Advanced Adaptive Protection Scheme For Modern Power Systems: A Comprehensive Machine Learning Framework

This paper presents a real-time Adaptive Protection Scheme (APS) for Medium-Voltage (MV) distribution networks with high penetration of inverter-based Distributed Energy Resources (DER). The framework combines offline and online operational phases for improving overcurrent protection coordination and decision stability under realistic operating conditions. This paper proposes a robust real-time selection algorithm for the protection groups, embedding explicit anomaly detection and anti-flapping mechanisms on top of a previously validated adaptive engine.

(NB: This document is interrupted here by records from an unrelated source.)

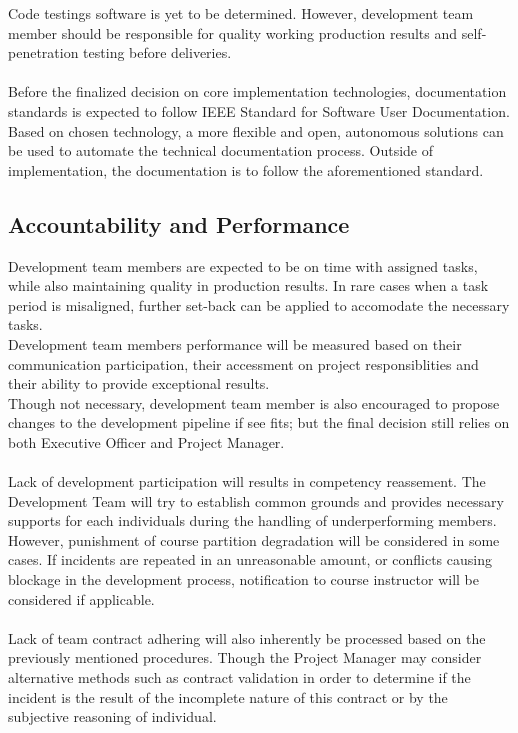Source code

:         Code testings software is yet to be determined. However, development team member should be responsible for quality working production results and self-penetration
        testing before deliveries.
        \\\\
        Before the finalized decision on core implementation technologies, documentation standards is expected to follow IEEE Standard for Software User Documentation.
        Based on chosen technology, a more flexible and open, autonomous solutions can be used to automate the technical documentation process. Outside of implementation,
        the documentation is to follow the aforementioned standard.

        \subsection{Accountability and Performance}
        Development team members are expected to be on time with assigned tasks, while also maintaining quality in production results. In rare cases when a task period
        is misaligned, further set-back can be applied to accomodate the necessary tasks.
        \\
        Development team members performance will be measured based on their communication participation, their accessment on project responsiblities and their ability to
        provide exceptional results. 
        \\
        Though not necessary, development team member is also encouraged to propose changes to the development pipeline if see fits; but the 
        final decision still relies on both Executive Officer and Project Manager.
        \\\\
        Lack of development participation will results in competency reassement. The Development Team will try to establish common grounds and provides necessary sup­ports
        for each individuals during the handling of underperforming members.
        \\
        However, punishment of course partition degradation will be considered in some cases.
        If incidents are repeated in an unreasonable amount, or conflicts causing blockage in the development process, notification to course instructor 
        will be considered if applicable.
        \\\\
        Lack of team contract adhering will also inherently be processed based on the previously mentioned procedures. Though the Project Manager may consider
        alternative methods such as contract validation in order to determine if the incident is the result of the incomplete nature of this contract or by the
        subjective reasoning of individual.

%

The online algorithm includes a variational autoencoder (VAE)-based current measurement filter and outlier detector, and a support vector machine (SVM) for mapping filtered real-time current measurements to the predefined protection settings groups. A multi-criteria anti-flapping logic is then applied to enforce membership-based confidence, temporal dwell times, and M-of-N persistence before issuing setting group changes. The adaptive protection scheme is IEC 61850-compliant and can be demonstrated in real-time simulation and hardware-in-the-loop (HIL) setups. Extensive short circuit studies on the IEEE 33 bus test feeder across multiple distributed energy resources (DER) penetration levels and two fault resistance regimes (solid, 0 Ω; and 30 Ω) show a 99.9% successful fault clearing rate, with improved selectivity, sensitivity, and overall robustness of the protection scheme while significantly reducing spurious setting oscillations under DER ramps, noisy measurements, and sensor dropouts.